Kelima, RPP Tenaga Kerja Asing. RPP ini sepertinya tidak ada persoalan prinsip terkait penamaannya, walaupun demikian materi muatan-nya perlu pencermatan mendalam, terutama menyangkut anatomi tenaga kerja (TKA) dan masing-masing hubungan hukumnya yang menjadi coverage pada RPP TKA tersebut.
Keenam, RPP Jaminan Kehilangan Pekerjaan yang merupakan RPP khusus sebagai bagian dari sitem jaminan sosial nasional (SJSN). Materi muatan RPP JKM ini dapat di-adopt antara lain dari Kepmenaker No. Kep-27/Men/2000 tentang Santunan Pekerja Migas.
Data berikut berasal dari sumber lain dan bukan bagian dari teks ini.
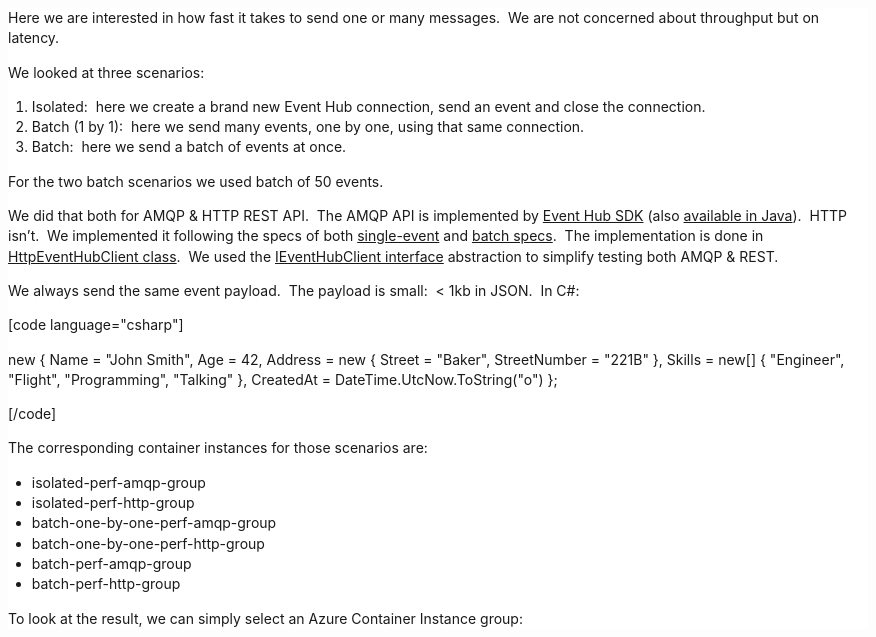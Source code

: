 Here we are interested in how fast it takes to send one or many messages.  We are not concerned about throughput but on latency.

We looked at three scenarios:
<ol>
 	<li>Isolated:  here we create a brand new Event Hub connection, send an event and close the connection.</li>
 	<li>Batch (1 by 1):  here we send many events, one by one, using that same connection.</li>
 	<li>Batch:  here we send a batch of events at once.</li>
</ol>
For the two batch scenarios we used batch of 50 events.

We did that both for AMQP &amp; HTTP REST API.  The AMQP API is implemented by <a href="https://docs.microsoft.com/en-us/dotnet/api/microsoft.azure.eventhubs?view=azure-dotnet">Event Hub SDK</a> (also <a href="https://docs.microsoft.com/en-us/java/api/com.microsoft.azure.eventhubs">available in Java</a>).  HTTP isn’t.  We implemented it following the specs of both <a href="https://docs.microsoft.com/en-us/rest/api/eventhub/send-event">single-event</a> and <a href="https://docs.microsoft.com/en-us/rest/api/eventhub/send-batch-events">batch specs</a>.  The implementation is done in <a href="https://github.com/vplauzon/streaming/blob/master/ClientPerf/ClientConsole/HttpEventHubClient.cs">HttpEventHubClient class</a>.  We used the <a href="https://github.com/vplauzon/streaming/blob/master/ClientPerf/ClientConsole/IEventHubClient.cs">IEventHubClient interface</a> abstraction to simplify testing both AMQP &amp; REST.

We always send the same event payload.  The payload is small:  &lt; 1kb in JSON.  In C#:

[code language="csharp"]


new
{
    Name = &quot;John Smith&quot;,
    Age = 42,
    Address = new
    {
        Street = &quot;Baker&quot;,
        StreetNumber = &quot;221B&quot;
    },
    Skills = new[]
    {
        &quot;Engineer&quot;,
        &quot;Flight&quot;,
        &quot;Programming&quot;,
        &quot;Talking&quot;
    },
    CreatedAt = DateTime.UtcNow.ToString(&quot;o&quot;)
};

[/code]

The corresponding container instances for those scenarios are:
<ul>
 	<li>isolated-perf-amqp-group</li>
 	<li>isolated-perf-http-group</li>
 	<li>batch-one-by-one-perf-amqp-group</li>
 	<li>batch-one-by-one-perf-http-group</li>
 	<li>batch-perf-amqp-group</li>
 	<li>batch-perf-http-group</li>
</ul>
To look at the result, we can simply select an Azure Container Instance group:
Walaupun roh-nya tidak persis sama, akan tetapi setidaknya dapat menjadi acuan dalam penyusunan materi-muatan RPP JKM dimaksud.
Dengan demikian dapat disimpulkan, bahwa pengelompokan ideal aturan turunan dari UU Cipta Kerja, sekurang-kurangnya harus dalam 6 (enam) RPP, yakni: a) RPP Hubungan Kerja Dan Pemutusan Hubungan Kerja; b) RPP Alih Daya (Outsourcing); c) RPP Waktu Kerja Dan Waktu Istirahat (WKWI); d) RPP Pengupahan; dan e) RPP Tenaga Kerja Asing (RPP – TKA); serta f) RPP Jaminan Kehilangan Pekerjaan (RPP – JKP). Artinya, tidak bisa dipaksakan hanya dengan empat RPP yang dapat berakibat hilangnya kejelasan rumusan dan kejelasan tujuan suatu peraturan perundang-undangan dan bahkan -kemungkinan- tidak dapat dilaksanakan dengan baik. Demikian, semoga bermanfaat.
*)Umar Kasim, S.H., dosen STHM Jakarta.